**Work instructions**: Check every line of the data for the word "subsubsection", and copy those that have it.

Data items:
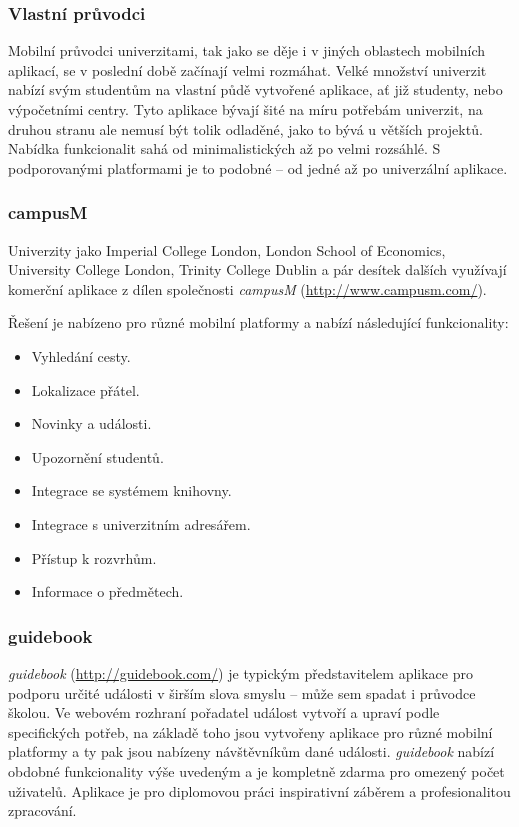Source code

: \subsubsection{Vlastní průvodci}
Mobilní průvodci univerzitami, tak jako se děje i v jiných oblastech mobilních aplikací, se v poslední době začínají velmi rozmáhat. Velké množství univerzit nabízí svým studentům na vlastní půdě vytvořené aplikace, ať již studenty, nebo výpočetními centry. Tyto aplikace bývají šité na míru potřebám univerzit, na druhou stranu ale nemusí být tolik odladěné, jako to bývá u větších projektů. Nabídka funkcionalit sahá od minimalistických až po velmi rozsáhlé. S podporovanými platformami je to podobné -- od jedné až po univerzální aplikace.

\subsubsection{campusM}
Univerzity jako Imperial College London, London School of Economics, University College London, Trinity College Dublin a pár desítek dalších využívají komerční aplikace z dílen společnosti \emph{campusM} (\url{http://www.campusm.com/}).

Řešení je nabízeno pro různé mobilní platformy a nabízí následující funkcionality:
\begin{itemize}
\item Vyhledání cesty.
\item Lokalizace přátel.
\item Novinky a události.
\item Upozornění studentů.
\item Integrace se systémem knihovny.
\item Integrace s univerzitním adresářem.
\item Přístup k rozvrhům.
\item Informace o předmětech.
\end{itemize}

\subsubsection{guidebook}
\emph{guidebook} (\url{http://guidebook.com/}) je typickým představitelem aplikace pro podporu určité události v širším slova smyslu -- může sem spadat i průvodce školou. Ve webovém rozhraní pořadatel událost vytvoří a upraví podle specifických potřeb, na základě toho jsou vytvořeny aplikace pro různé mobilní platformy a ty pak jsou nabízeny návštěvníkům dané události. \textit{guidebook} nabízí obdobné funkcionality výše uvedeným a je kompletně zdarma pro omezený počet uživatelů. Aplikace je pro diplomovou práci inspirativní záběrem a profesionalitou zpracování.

* * *

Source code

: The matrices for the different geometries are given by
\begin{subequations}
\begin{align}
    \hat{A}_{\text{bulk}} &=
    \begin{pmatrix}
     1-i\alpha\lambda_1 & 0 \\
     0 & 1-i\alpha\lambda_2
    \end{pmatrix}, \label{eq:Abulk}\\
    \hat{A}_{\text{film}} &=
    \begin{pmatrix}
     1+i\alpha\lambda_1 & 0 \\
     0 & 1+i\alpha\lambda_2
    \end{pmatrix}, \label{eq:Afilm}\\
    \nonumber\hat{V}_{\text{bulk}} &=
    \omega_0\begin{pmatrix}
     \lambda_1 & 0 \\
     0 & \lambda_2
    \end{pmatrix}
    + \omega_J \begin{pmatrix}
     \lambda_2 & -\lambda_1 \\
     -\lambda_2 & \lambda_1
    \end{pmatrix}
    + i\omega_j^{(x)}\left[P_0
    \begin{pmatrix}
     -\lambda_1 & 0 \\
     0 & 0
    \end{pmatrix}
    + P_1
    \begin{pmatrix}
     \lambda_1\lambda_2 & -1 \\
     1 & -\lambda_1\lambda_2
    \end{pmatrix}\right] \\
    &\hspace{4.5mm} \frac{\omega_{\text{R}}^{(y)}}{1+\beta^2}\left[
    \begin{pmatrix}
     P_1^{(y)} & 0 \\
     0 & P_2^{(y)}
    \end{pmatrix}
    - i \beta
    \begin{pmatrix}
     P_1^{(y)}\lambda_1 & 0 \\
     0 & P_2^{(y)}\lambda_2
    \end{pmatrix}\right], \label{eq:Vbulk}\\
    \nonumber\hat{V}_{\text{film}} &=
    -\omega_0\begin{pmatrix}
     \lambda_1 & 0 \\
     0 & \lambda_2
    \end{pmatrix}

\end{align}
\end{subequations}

**Task solution**:
: \subsubsection{Vlastní průvodci}
\subsubsection{campusM}
\subsubsection{guidebook}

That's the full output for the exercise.